Arbery’s mother has said she believes her son was merely out jogging.

On Friday, an attorney for the owner of the house under construction released three security camera videos taken Dec. 17, more than two months before the shooting. They show a black man in a T-shirt and shorts at the site. In the final clip, he walks a few steps toward the road, then starts running at a jogger's pace.

“It now appears that this young man may have been coming onto the property for water,” J. Elizabeth Graddy, the attorney for homeowner Larry English, said in a statement. “There is a water source at the dock behind the house as well as a source near the front of the structure. Although these water sources do not appear within any of the cameras’ frames, the young man moves to and from their locations.”
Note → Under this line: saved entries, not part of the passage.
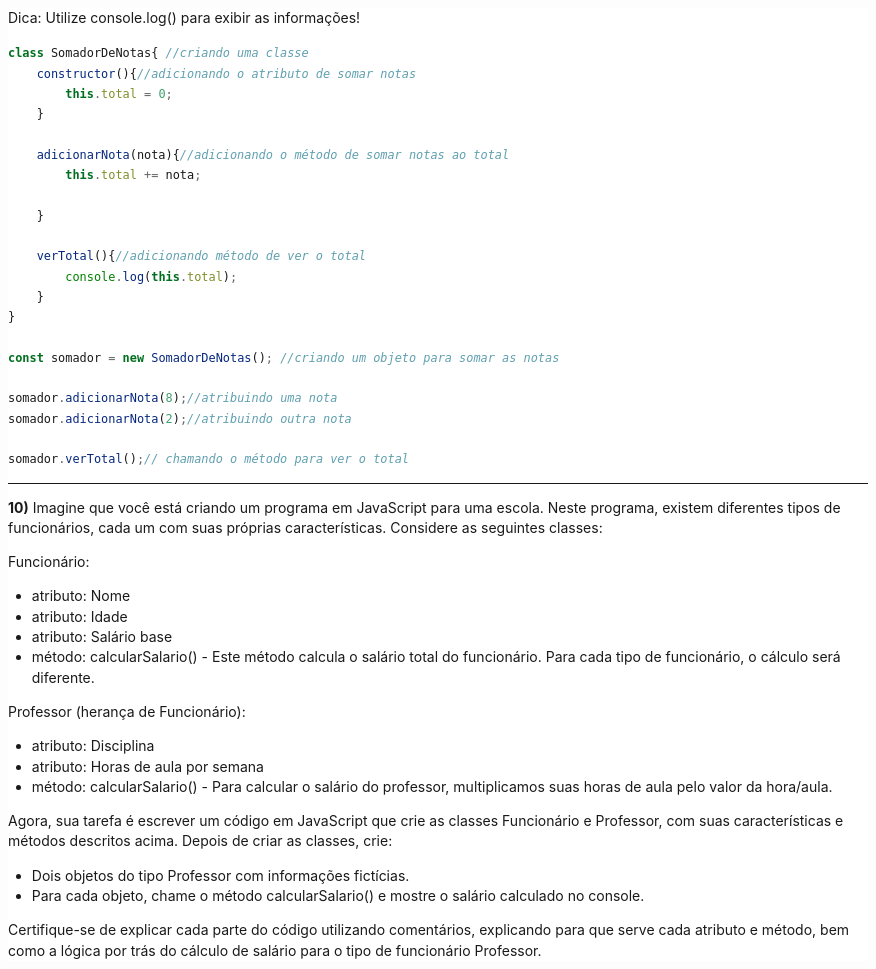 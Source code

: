 Dica: Utilize console.log() para exibir as informações!

```javascript
class SomadorDeNotas{ //criando uma classe
    constructor(){//adicionando o atributo de somar notas
        this.total = 0;
    }

    adicionarNota(nota){//adicionando o método de somar notas ao total
        this.total += nota;

    }

    verTotal(){//adicionando método de ver o total
        console.log(this.total);
    }
}

const somador = new SomadorDeNotas(); //criando um objeto para somar as notas

somador.adicionarNota(8);//atribuindo uma nota
somador.adicionarNota(2);//atribuindo outra nota

somador.verTotal();// chamando o método para ver o total
```


______

**10)** Imagine que você está criando um programa em JavaScript para uma escola. Neste programa, existem diferentes tipos de funcionários, cada um com suas próprias características. Considere as seguintes classes:

Funcionário:
- atributo: Nome
- atributo: Idade
- atributo: Salário base
- método: calcularSalario() - Este método calcula o salário total do funcionário. Para cada tipo de funcionário, o cálculo será diferente.

Professor (herança de Funcionário):
- atributo: Disciplina
- atributo: Horas de aula por semana
- método: calcularSalario() - Para calcular o salário do professor, multiplicamos suas horas de aula pelo valor da hora/aula.

Agora, sua tarefa é escrever um código em JavaScript que crie as classes Funcionário e Professor, com suas características e métodos descritos acima. Depois de criar as classes, crie:
- Dois objetos do tipo Professor com informações fictícias.
- Para cada objeto, chame o método calcularSalario() e mostre o salário calculado no console.

Certifique-se de explicar cada parte do código utilizando comentários, explicando para que serve cada atributo e método, bem como a lógica por trás do cálculo de salário para o tipo de funcionário Professor.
A man in similar clothes appears briefly in another security video taken at the home construction site Feb. 11, less than two weeks before the shooting. Graddy said that person appears to be the same man shown in the Dec. 17 videos.

It is not known if Arbery is the person shown in any of the videos taken prior to Feb. 23, when the shooting occurred.
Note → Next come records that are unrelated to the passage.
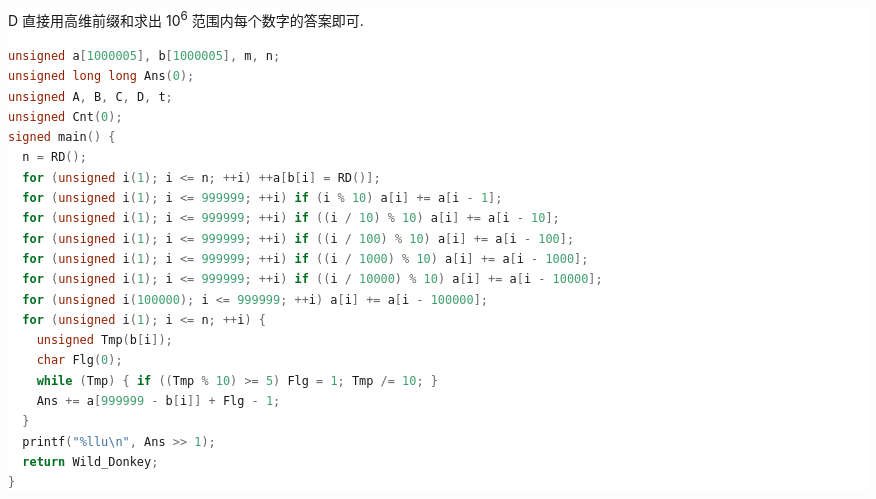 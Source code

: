 D 直接用高维前缀和求出 $10^6$ 范围内每个数字的答案即可.

```cpp
unsigned a[1000005], b[1000005], m, n;
unsigned long long Ans(0);
unsigned A, B, C, D, t;
unsigned Cnt(0);
signed main() {
  n = RD();
  for (unsigned i(1); i <= n; ++i) ++a[b[i] = RD()];
  for (unsigned i(1); i <= 999999; ++i) if (i % 10) a[i] += a[i - 1];
  for (unsigned i(1); i <= 999999; ++i) if ((i / 10) % 10) a[i] += a[i - 10];
  for (unsigned i(1); i <= 999999; ++i) if ((i / 100) % 10) a[i] += a[i - 100];
  for (unsigned i(1); i <= 999999; ++i) if ((i / 1000) % 10) a[i] += a[i - 1000];
  for (unsigned i(1); i <= 999999; ++i) if ((i / 10000) % 10) a[i] += a[i - 10000];
  for (unsigned i(100000); i <= 999999; ++i) a[i] += a[i - 100000];
  for (unsigned i(1); i <= n; ++i) {
    unsigned Tmp(b[i]);
    char Flg(0);
    while (Tmp) { if ((Tmp % 10) >= 5) Flg = 1; Tmp /= 10; }
    Ans += a[999999 - b[i]] + Flg - 1;
  }
  printf("%llu\n", Ans >> 1);
  return Wild_Donkey;
}
```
Defense lawyers for Gregory McMichael said Friday that they have examined evidence that “tells a very different story” about Arbery and the two men charged with killing him. Attorney Laura Hogue told reporters: “There is more than one video of the incident.”
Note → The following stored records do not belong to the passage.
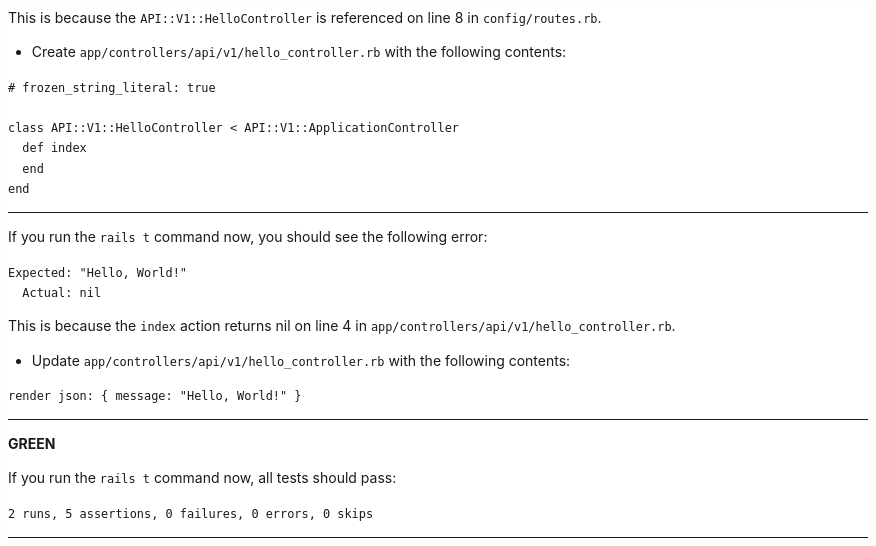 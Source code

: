 This is because the `API::V1::HelloController` is referenced on line 8 in `config/routes.rb`.

- Create `app/controllers/api/v1/hello_controller.rb` with the following contents:

```
# frozen_string_literal: true

class API::V1::HelloController < API::V1::ApplicationController
  def index
  end
end
```

---

If you run the `rails t` command now, you should see the following error:

```
Expected: "Hello, World!"
  Actual: nil
```

This is because the `index` action returns nil on line 4 in `app/controllers/api/v1/hello_controller.rb`.

- Update `app/controllers/api/v1/hello_controller.rb` with the following contents:

```
render json: { message: "Hello, World!" }
```

---

**GREEN**

If you run the `rails t` command now, all tests should pass:

```
2 runs, 5 assertions, 0 failures, 0 errors, 0 skips
```

---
She did not give any specifics. A roughly 40-second cellphone video of the shooting was leaked online last week, a day before the McMichaels were charged the felony murder and aggravated assault. The video fueled a national outcry not just over the killing but also that more than two months passed before arrests were made.

Attorney Franklin Hogue, hired to defend Gregory McMichael along with his law partner wife, said more details would be revealed at a preliminary court hearing that he plans to request soon.

“The truth will reveal this is not just another act of violent racism,” Franklin Hogue told a news conference outside the couple's Macon office. “Greg McMichael did not commit murder. Greg McMichael is not a party to the crime of murder.”

Attorneys for Arbery's parents have said security camera video from the same home construction site Feb. 23 shows Arbery on the property right before the shooting. They also say the footage shows Arbery committing no crimes.

English has said nothing was ever stolen from his property. Graddy said his security cameras had recorded “numerous clips of persons entering the property” and shared two clips that showed a pair of children riding bicycles up to the home and then walking inside.

“There were frequently people on the construction site both day and night,” attorneys for Arbery's parents said in a statement Friday. “Ahmaud Arbery seems to be the only one who was presumed to be a criminal and ultimately the only one murdered based on that assumption.”

Travis McMichael, 34, called 911 to report a possible trespasser on English's property the night of Feb. 11, less than two weeks before Arbery was shot. He described a "black male, red shirt and white shorts.”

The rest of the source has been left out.